There's a deeper thing going on in that [Bill]'s frightened of who he is because of what he has been handed down by his father. He's a man who begins with being a sort of mystery to himself, and then slowly starts to get a sense of what is in that locked room inside him, and he starts to be scared of it. That, inevitably, touches on family. How you are a product of your past, your family, and how that then informs present family. I think that's very much at the heart of it. It's how we discover who we are a lot of the time. Especially in terms of our family and the people closest to us. Like I said, I'd just come from doing Hamlet, which is one story about an incredibly dysfunctional family and the ghosts of the past and the man who is haunted by his father. I think I brought a lot of that with me into this. [Laughs]

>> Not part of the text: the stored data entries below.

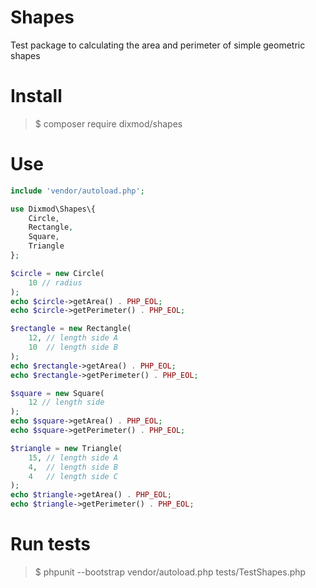 # Shapes
Test package to calculating the area and perimeter of simple geometric shapes

# Install
>$ composer require dixmod/shapes

# Use

```php
include 'vendor/autoload.php';

use Dixmod\Shapes\{
    Circle,
    Rectangle,
    Square,
    Triangle
};

$circle = new Circle(
    10 // radius
);
echo $circle->getArea() . PHP_EOL;
echo $circle->getPerimeter() . PHP_EOL;

$rectangle = new Rectangle(
    12, // length side A
    10  // length side B
);
echo $rectangle->getArea() . PHP_EOL;
echo $rectangle->getPerimeter() . PHP_EOL;

$square = new Square(
    12 // length side
);
echo $square->getArea() . PHP_EOL;
echo $square->getPerimeter() . PHP_EOL;

$triangle = new Triangle(
    15, // length side A
    4,  // length side B
    4   // length side C
);
echo $triangle->getArea() . PHP_EOL;
echo $triangle->getPerimeter() . PHP_EOL;
```

# Run tests
>$ phpunit --bootstrap vendor/autoload.php tests/TestShapes.php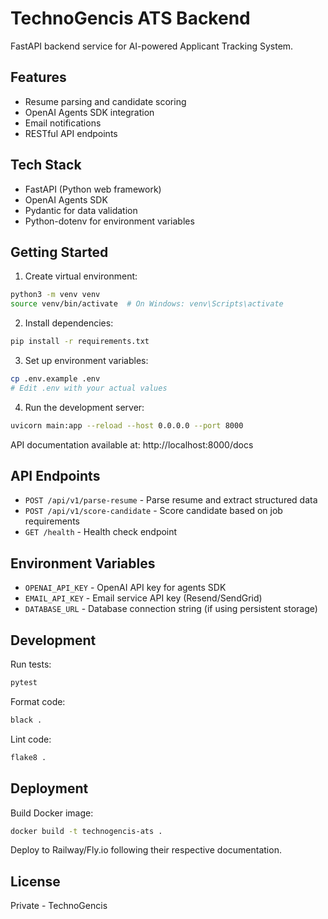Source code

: # TechnoGencis ATS Backend

FastAPI backend service for AI-powered Applicant Tracking System.

## Features

- Resume parsing and candidate scoring
- OpenAI Agents SDK integration
- Email notifications
- RESTful API endpoints

## Tech Stack

- FastAPI (Python web framework)
- OpenAI Agents SDK
- Pydantic for data validation
- Python-dotenv for environment variables

## Getting Started

1. Create virtual environment:

```bash
python3 -m venv venv
source venv/bin/activate  # On Windows: venv\Scripts\activate
```

2. Install dependencies:

```bash
pip install -r requirements.txt
```

3. Set up environment variables:

```bash
cp .env.example .env
# Edit .env with your actual values
```

4. Run the development server:

```bash
uvicorn main:app --reload --host 0.0.0.0 --port 8000
```

API documentation available at: http://localhost:8000/docs

## API Endpoints

- `POST /api/v1/parse-resume` - Parse resume and extract structured data
- `POST /api/v1/score-candidate` - Score candidate based on job requirements
- `GET /health` - Health check endpoint

## Environment Variables

- `OPENAI_API_KEY` - OpenAI API key for agents SDK
- `EMAIL_API_KEY` - Email service API key (Resend/SendGrid)
- `DATABASE_URL` - Database connection string (if using persistent storage)

## Development

Run tests:

```bash
pytest
```

Format code:

```bash
black .
```

Lint code:

```bash
flake8 .
```

## Deployment

Build Docker image:

```bash
docker build -t technogencis-ats .
```

Deploy to Railway/Fly.io following their respective documentation.

## License

Private - TechnoGencis
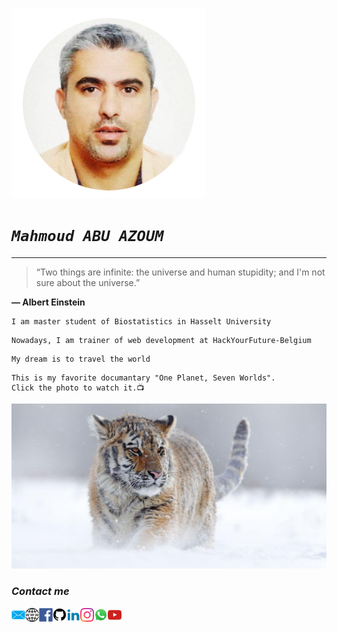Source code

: ![Me](./img/Mah-pic.png)


# _```Mahmoud ABU AZOUM```_
***

> “Two things are infinite: the universe and human stupidity; and I'm not sure about the universe.” 

**― Albert Einstein**


```
I am master student of Biostatistics in Hasselt University
```
```
Nowadays, I am trainer of web development at HackYourFuture-Belgium
```
```
My dream is to travel the world
```
```
This is my favorite documantary "One Planet, Seven Worlds".
Click the photo to watch it.📺
```
[![Tiger](./img/tiger.jpg)](https://www.youtube.com/playlist?list=PLe2nGhEGXFVsDrXVCGigvaro5reqivLv6)


### _Contact me_

[<img align="left" alt="Contact me" width="22px" src="./img/mail-icon.png" />](mailto:krakla@gmail.com)
[<img align="left" alt="Github" width="22px" src="./img/web-icon.png" />](https://krakla.github.io)
[<img align="left" alt="Facebook" width="22px" src="./img/fb-icon.png" />](https://www.facebook.com/mazoum)
[<img align="left" alt="Github" width="22px" src="./img/github-icon.png" />](https://github.com/krakla)
[<img align="left" alt="Linkedin" width="22px" src="./img/linkedin-icon.png" />](https://www.linkedin.com/in/mazoum)
[<img align="left" alt="Instagram" width="22px" src="./img/insta-icon.png" />](https://www.instagram.com/krakla)
[<img align="left" alt="Whatsapp" width="22px" src="./img/whatsapp-icon.png" />](https://wa.me/21627194715)
[<img align="left" alt="Youtube" width="22px" src="./img/youtube-icon.png" />](https://www.youtube.com/c/mazoum)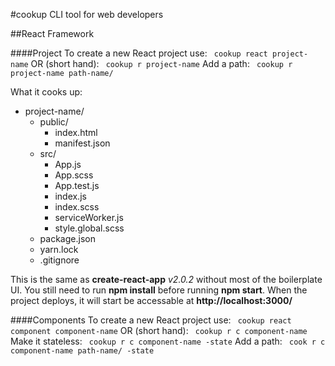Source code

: #cookup
CLI tool for web developers

##React Framework

####Project
To create a new React project use: 
``` cookup react project-name```
OR (short hand):
``` cookup r project-name```
Add a path:
``` cookup r project-name path-name/```

What it cooks up:
- project-name/
    - public/
        - index.html
        - manifest.json
    - src/
        - App.js
        - App.scss
        - App.test.js
        - index.js
        - index.scss
        - serviceWorker.js
        - style.global.scss
    - package.json
    - yarn.lock
    - .gitignore

This is the same as **create-react-app** *v2.0.2* without most of the boilerplate UI. You still need to run **npm install** before running **npm start**. When the project deploys, it will start be accessable at **http://localhost:3000/**

####Components
To create a new React project use: 
``` cookup react component component-name```
OR (short hand):
``` cookup r c component-name```
Make it stateless:
``` cookup r c component-name -state```
Add a path:
``` cook r c component-name path-name/ -state```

Did Showtime have any reservations about the kinds of things you were going to have to explore on this show?
I don't know what the writers would say, but I think one of the most exciting things about what's going on at Showtime now, and the other cable channels as well, is that there seems to be absolutely a kind of free hand to explore things. They genuinely want it to be as interesting and exciting and dramatic as possible, as opposed to being concerned about what might be going too far. It seems like they're just looking for the best show they can make. It's pushing the boundaries, and it's got a really healthy sense of competition. The bar has been raised so much, which is really exciting.


It's also cool to see so many great people congregate around this project. You get to work with John Madden, Michael Apted, Lizzy Caplan and Beau Bridges, among others.
It's amazing. Apart from just the joy of working with Lizzy every day and Caitlin [FitzGerald], who plays my wife, and people like Beau and all the other amazing people, then you've got people coming into it like Allison Janney, who I think is one of the greatest actors at work today anywhere. Even people coming in to do just a day, or one scene. Mae Whitman came in and did one scene, and it's like a perfect scene. It's just amazing. So you'd see these people coming in and just doing a little bit here and there. The quality of performance was so high, it was really a joy to do that.

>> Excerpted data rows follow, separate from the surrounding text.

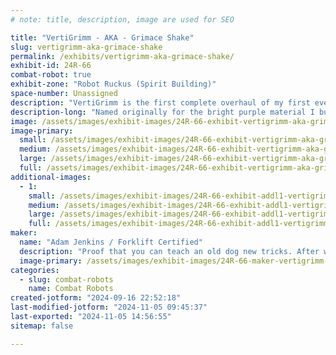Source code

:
 ```yaml
---
# note: title, description, image are used for SEO

title: "VertiGrimm - AKA - Grimace Shake"
slug: vertigrimm-aka-grimace-shake
permalink: /exhibits/vertigrimm-aka-grimace-shake/
exhibit-id: 24R-66
combat-robot: true
exhibit-zone: "Robot Ruckus (Spirit Building)"
space-number: Unassigned
description: "VertiGrimm is the first complete overhaul of my first ever robot design, Grimace Shake!"
description-long: "Named originally for the bright purple material I built it out of, Grimace Shake was the original name for the first robot I ever designed from the ground up. After many competitions, I decided it was time for a complete makeover, and most importantly, a vertical spinner. VertiGrimm was born, and I am thrilled about it!"
image: /assets/images/exhibit-images/24R-66-exhibit-vertigrimm-aka-grimace-shake-459085185-1049917820162382-4783028181039467930-n-large.jpg
image-primary: 
  small: /assets/images/exhibit-images/24R-66-exhibit-vertigrimm-aka-grimace-shake-459085185-1049917820162382-4783028181039467930-n-small.jpg
  medium: /assets/images/exhibit-images/24R-66-exhibit-vertigrimm-aka-grimace-shake-459085185-1049917820162382-4783028181039467930-n-medium.jpg
  large: /assets/images/exhibit-images/24R-66-exhibit-vertigrimm-aka-grimace-shake-459085185-1049917820162382-4783028181039467930-n-large.jpg
  full: /assets/images/exhibit-images/24R-66-exhibit-vertigrimm-aka-grimace-shake-459085185-1049917820162382-4783028181039467930-n-full.jpg
additional-images: 
  - 1:
    small: /assets/images/exhibit-images/24R-66-exhibit-addl1-vertigrimm-aka-grimace-shake-1yr2-small.JPG
    medium: /assets/images/exhibit-images/24R-66-exhibit-addl1-vertigrimm-aka-grimace-shake-1yr2-medium.JPG
    large: /assets/images/exhibit-images/24R-66-exhibit-addl1-vertigrimm-aka-grimace-shake-1yr2-large.JPG
    full: /assets/images/exhibit-images/24R-66-exhibit-addl1-vertigrimm-aka-grimace-shake-1yr2-full.JPG
maker: 
  name: "Adam Jenkins / Forklift Certified"
  description: "Proof that you can teach an old dog new tricks. After watching the last BattleBots Championships, when Sawblaze won, and the show ended, I said out loud 'I dont want it to be over... I can do that.'. The next day, I dove into the world of combat robotics that I didnt know! The world of insect weights. In that short time, I have developed a passion for designing, building, learning, and of course, competing. I am actively working to be on the show that inspired me!"
  image-primary: /assets/images/exhibit-images/24R-66-maker-vertigrimm-aka-grimace-shake-pic-medium.JPG
categories: 
  - slug: combat-robots
    name: Combat Robots
created-jotform: "2024-09-16 22:52:18"
last-modified-jotform: "2024-11-05 09:45:37"
last-exported: "2024-11-05 14:56:55"
sitemap: false

---
```

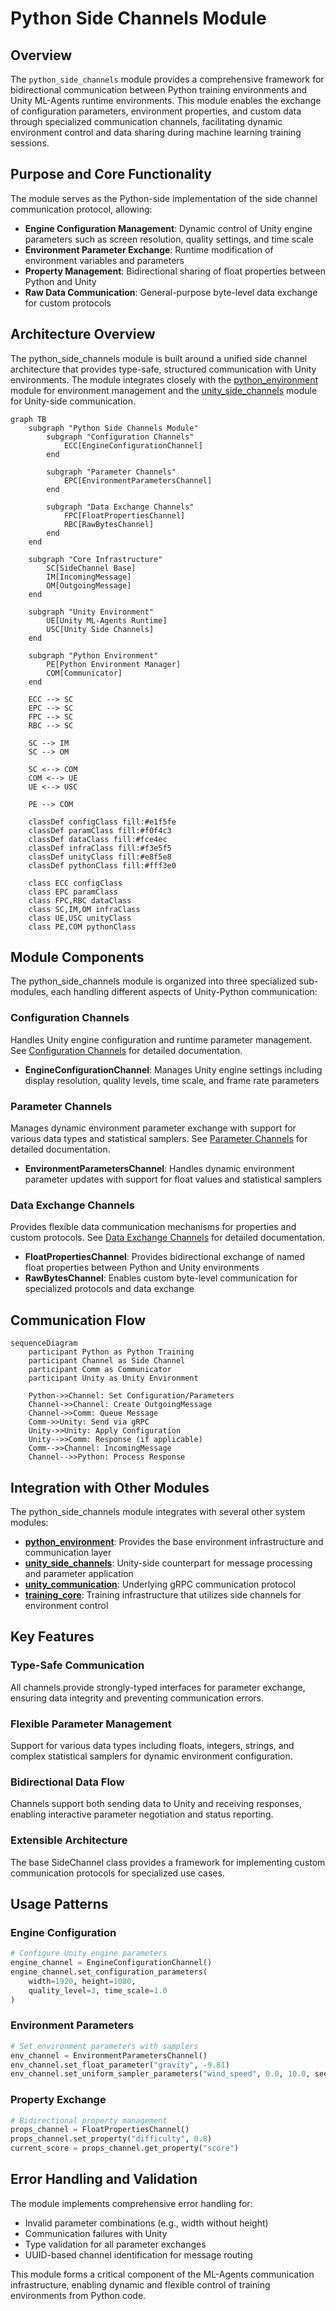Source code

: # Python Side Channels Module

## Overview

The `python_side_channels` module provides a comprehensive framework for bidirectional communication between Python training environments and Unity ML-Agents runtime environments. This module enables the exchange of configuration parameters, environment properties, and custom data through specialized communication channels, facilitating dynamic environment control and data sharing during machine learning training sessions.

## Purpose and Core Functionality

The module serves as the Python-side implementation of the side channel communication protocol, allowing:

- **Engine Configuration Management**: Dynamic control of Unity engine parameters such as screen resolution, quality settings, and time scale
- **Environment Parameter Exchange**: Runtime modification of environment variables and parameters
- **Property Management**: Bidirectional sharing of float properties between Python and Unity
- **Raw Data Communication**: General-purpose byte-level data exchange for custom protocols

## Architecture Overview

The python_side_channels module is built around a unified side channel architecture that provides type-safe, structured communication with Unity environments. The module integrates closely with the [python_environment](python_environment.md) module for environment management and the [unity_side_channels](unity_side_channels.md) module for Unity-side communication.

```mermaid
graph TB
    subgraph "Python Side Channels Module"
        subgraph "Configuration Channels"
            ECC[EngineConfigurationChannel]
        end
        
        subgraph "Parameter Channels"
            EPC[EnvironmentParametersChannel]
        end
        
        subgraph "Data Exchange Channels"
            FPC[FloatPropertiesChannel]
            RBC[RawBytesChannel]
        end
    end
    
    subgraph "Core Infrastructure"
        SC[SideChannel Base]
        IM[IncomingMessage]
        OM[OutgoingMessage]
    end
    
    subgraph "Unity Environment"
        UE[Unity ML-Agents Runtime]
        USC[Unity Side Channels]
    end
    
    subgraph "Python Environment"
        PE[Python Environment Manager]
        COM[Communicator]
    end
    
    ECC --> SC
    EPC --> SC
    FPC --> SC
    RBC --> SC
    
    SC --> IM
    SC --> OM
    
    SC <--> COM
    COM <--> UE
    UE <--> USC
    
    PE --> COM
    
    classDef configClass fill:#e1f5fe
    classDef paramClass fill:#f0f4c3
    classDef dataClass fill:#fce4ec
    classDef infraClass fill:#f3e5f5
    classDef unityClass fill:#e8f5e8
    classDef pythonClass fill:#fff3e0
    
    class ECC configClass
    class EPC paramClass
    class FPC,RBC dataClass
    class SC,IM,OM infraClass
    class UE,USC unityClass
    class PE,COM pythonClass
```

## Module Components

The python_side_channels module is organized into three specialized sub-modules, each handling different aspects of Unity-Python communication:

### Configuration Channels
Handles Unity engine configuration and runtime parameter management. See [Configuration Channels](configuration_channels.md) for detailed documentation.
- **EngineConfigurationChannel**: Manages Unity engine settings including display resolution, quality levels, time scale, and frame rate parameters

### Parameter Channels  
Manages dynamic environment parameter exchange with support for various data types and statistical samplers. See [Parameter Channels](parameter_channels.md) for detailed documentation.
- **EnvironmentParametersChannel**: Handles dynamic environment parameter updates with support for float values and statistical samplers

### Data Exchange Channels
Provides flexible data communication mechanisms for properties and custom protocols. See [Data Exchange Channels](data_exchange_channels.md) for detailed documentation.
- **FloatPropertiesChannel**: Provides bidirectional exchange of named float properties between Python and Unity environments
- **RawBytesChannel**: Enables custom byte-level communication for specialized protocols and data exchange

## Communication Flow

```mermaid
sequenceDiagram
    participant Python as Python Training
    participant Channel as Side Channel
    participant Comm as Communicator
    participant Unity as Unity Environment
    
    Python->>Channel: Set Configuration/Parameters
    Channel->>Channel: Create OutgoingMessage
    Channel->>Comm: Queue Message
    Comm->>Unity: Send via gRPC
    Unity->>Unity: Apply Configuration
    Unity-->>Comm: Response (if applicable)
    Comm-->>Channel: IncomingMessage
    Channel-->>Python: Process Response
```

## Integration with Other Modules

The python_side_channels module integrates with several other system modules:

- **[python_environment](python_environment.md)**: Provides the base environment infrastructure and communication layer
- **[unity_side_channels](unity_side_channels.md)**: Unity-side counterpart for message processing and parameter application
- **[unity_communication](unity_communication.md)**: Underlying gRPC communication protocol
- **[training_core](training_core.md)**: Training infrastructure that utilizes side channels for environment control

## Key Features

### Type-Safe Communication
All channels provide strongly-typed interfaces for parameter exchange, ensuring data integrity and preventing communication errors.

### Flexible Parameter Management
Support for various data types including floats, integers, strings, and complex statistical samplers for dynamic environment configuration.

### Bidirectional Data Flow
Channels support both sending data to Unity and receiving responses, enabling interactive parameter negotiation and status reporting.

### Extensible Architecture
The base SideChannel class provides a framework for implementing custom communication protocols for specialized use cases.

## Usage Patterns

### Engine Configuration
```python
# Configure Unity engine parameters
engine_channel = EngineConfigurationChannel()
engine_channel.set_configuration_parameters(
    width=1920, height=1080,
    quality_level=3, time_scale=1.0
)
```

### Environment Parameters
```python
# Set environment parameters with samplers
env_channel = EnvironmentParametersChannel()
env_channel.set_float_parameter("gravity", -9.81)
env_channel.set_uniform_sampler_parameters("wind_speed", 0.0, 10.0, seed=42)
```

### Property Exchange
```python
# Bidirectional property management
props_channel = FloatPropertiesChannel()
props_channel.set_property("difficulty", 0.8)
current_score = props_channel.get_property("score")
```

## Error Handling and Validation

The module implements comprehensive error handling for:
- Invalid parameter combinations (e.g., width without height)
- Communication failures with Unity
- Type validation for all parameter exchanges
- UUID-based channel identification for message routing

This module forms a critical component of the ML-Agents communication infrastructure, enabling dynamic and flexible control of training environments from Python code.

Did working on Masters of Sex make you want to do more television or make you want to go back to film?
It's made me very excited about what is possible with the medium. I kept thinking, as we were doing it and subsequently, that in a way the format of multi-episodic television is sort of, in some ways, closer to literature than it is to film. The level of complexity. The multiple storylines. And the space and time in which you can explore that has the rhythm of something much closer to a novel than it does to film. As an actor, to have so much input into it and to be able to make choices about where you're going based on what you're doing, rather than it all being laid out ahead of you in the first place – that's really exciting, and you really do get to explore things with the other actors and the writers. It feels like a real team.


Do you ever have time to watch TV?
Funny enough, last year, not long after we did the pilot, I had to have shoulder surgery, so I knew that I had to take time off work to heal. I took a few months off towards the end of last year and I thought, "Well, I'd better watch some television," because I hadn't watched much of it, and knowing I was about to do a season. So I ended up having the great enjoyment of just laying in bed watching the whole of season one and season two of Game of Thrones in about two days and then watching all of Breaking Bad in a week. Just going through stuff. And that was when I really thought, "Wow, there's some great stuff out there at the moment." I was both simultaneously very excited about getting a crack at it myself, but also very daunted by the standard of stuff out there.


I would love to see a Michael Sheen appearance on Game of Thrones.
Me too. Unfortunately, that's not going to happen if Masters of Sex keeps going. [Laughs] That would be quite difficult. But, yeah, I would absolutely love to do that.